Il progetto scolastico
La lavorazione è lunga, complessa e “poco economica”, ed è uno dei motivi per i quali non si è puntato su questa fibra pregiatissima. A Taranto, dopo tantissimi anni, qualcuno comincia a interrogarsi sulle potenzialità del bisso anche ai tempi d’oggi e sulla possibilità di ripristinarne la lavorazione. Se n’è parlato recentemente in una bella e interessante iniziativa culturale e storica, un progetto di ricerca multidisciplinare dal titolo “Raccontiamoci.. il bisso”. A realizzarlo durante l’anno scolastico appena trascorso è stata la Scuola Secondaria di 1° grado “C. Colombo” di Taranto.
La testimonianza
Attualmente in Italia, in Europa e forse al mondo esiste solo una persona che lavora il bisso: si chiama Chiara Vigo, una donna di quasi 60 anni che vive a Sant’Antioco in Sardegna. L’abbiamo intervistata: ecco le sue parole.
 
Chi è Chiara Vigo?
«E’ un maestro di tessitura antica con specialità bisso».
 
Dove svolge la Sua attività?
«A Sant’Antioco, dentro il Museo del bisso, dove è possibile vedere il processo di filatura a fibra corta, la torsione, la tessitura e le opere».
 
Cosa rappresenta il bisso per lei?
«La trasmissione orale da mia nonna e la storia del tessuto della mia famiglia. La sacralità che da secoli lo accompagna (Esodo 27 e Esodo 31 Libro dei Re e Apocalisse). Il bisso è la mia vita, la mia scelta di vita e la mia anima».
 
Ci dica cosa è riuscita a realizzare con il bisso.
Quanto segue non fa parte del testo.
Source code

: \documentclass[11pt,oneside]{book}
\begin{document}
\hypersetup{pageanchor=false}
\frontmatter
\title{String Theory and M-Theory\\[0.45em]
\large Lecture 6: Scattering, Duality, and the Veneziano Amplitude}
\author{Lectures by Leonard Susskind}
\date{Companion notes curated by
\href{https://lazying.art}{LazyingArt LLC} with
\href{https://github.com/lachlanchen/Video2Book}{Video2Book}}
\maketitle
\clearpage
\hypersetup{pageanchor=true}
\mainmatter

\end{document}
«Il “Leone delle Donne”, “L’Albero della vita”, “Il ballo delle Donne”, “La Natività”, lo stemma di Collegno, di Coazze, di Bolzano ecc., “Il Basilisco di Basilea”, “La Santa Vergine del filo che fila”, cravatte, bracciali, gioielli, fra cui anche il Rosario di Benedetto XVI. Ho costruito 94 pezzi che sono affidati ai vari musei e amministrazioni comunali del mondo»
 
I tempi di realizzazione di una Sua opera e a quale è più affezionata e perché?
«Quella a cui sono legata è “Il Leone delle Donne”. Ci vogliono quattro anni di lavorazione compresa la pesca».
 
Ci parli del Museo.
«Il Museo vivente del Bisso racconta la storia dei secoli che hanno attraversato la storia del filo dell’acqua.
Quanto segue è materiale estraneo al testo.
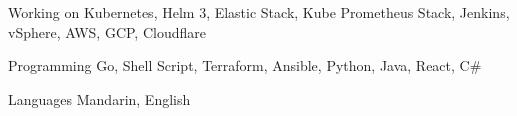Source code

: 

\begin{cvskills}

  \cvskill
    {Working on} %
    {Kubernetes, Helm 3, Elastic Stack, Kube Prometheus Stack, Jenkins, vSphere, AWS, GCP, Cloudflare} %

  \cvskill
    {Programming} %
    {Go, Shell Script, Terraform, Ansible, Python, Java, React, C\#} %

  \cvskill
    {Languages} %
    {Mandarin, English} %

\end{cvskills}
E’ un luogo dove chi entra può vivere se vuole una dimensione dove il tempo antico è ancora vivo. La fretta non è possibile e anche i bambini capaci di cogliere l’essenza del tessere vita sono i benvenuti. E’ meglio venire a vedere di persona che leggere anche perché i Maestri non amano scrivere, preferiscono incontrare».
 
Può essere visitato? Se sì, diamo qualche riferimento ai lettori (luogo, date e orari).
«Certo. Il Museo si trova a Sant’Antioco, città a sud-ovest della Sardegna e può essere visitato nei seguenti orari: 10.30 - 12.30 e 16.30 - 21.30. Chiunque volesse maggiori informazioni può chiamare al 347/3302237».
 
E’ consapevole di essere forse l’unica al mondo a lavorare il bisso? Secondo Lei perché nessuno ha più puntato su questa pregiata fibra?
«Perché il suo tempo di lavorazione è faticoso, difficile e lungo e anche perché non si vende e non si compra».
 
Com’è vista la Sua arte dalle istituzioni locali e dai suoi concittadini?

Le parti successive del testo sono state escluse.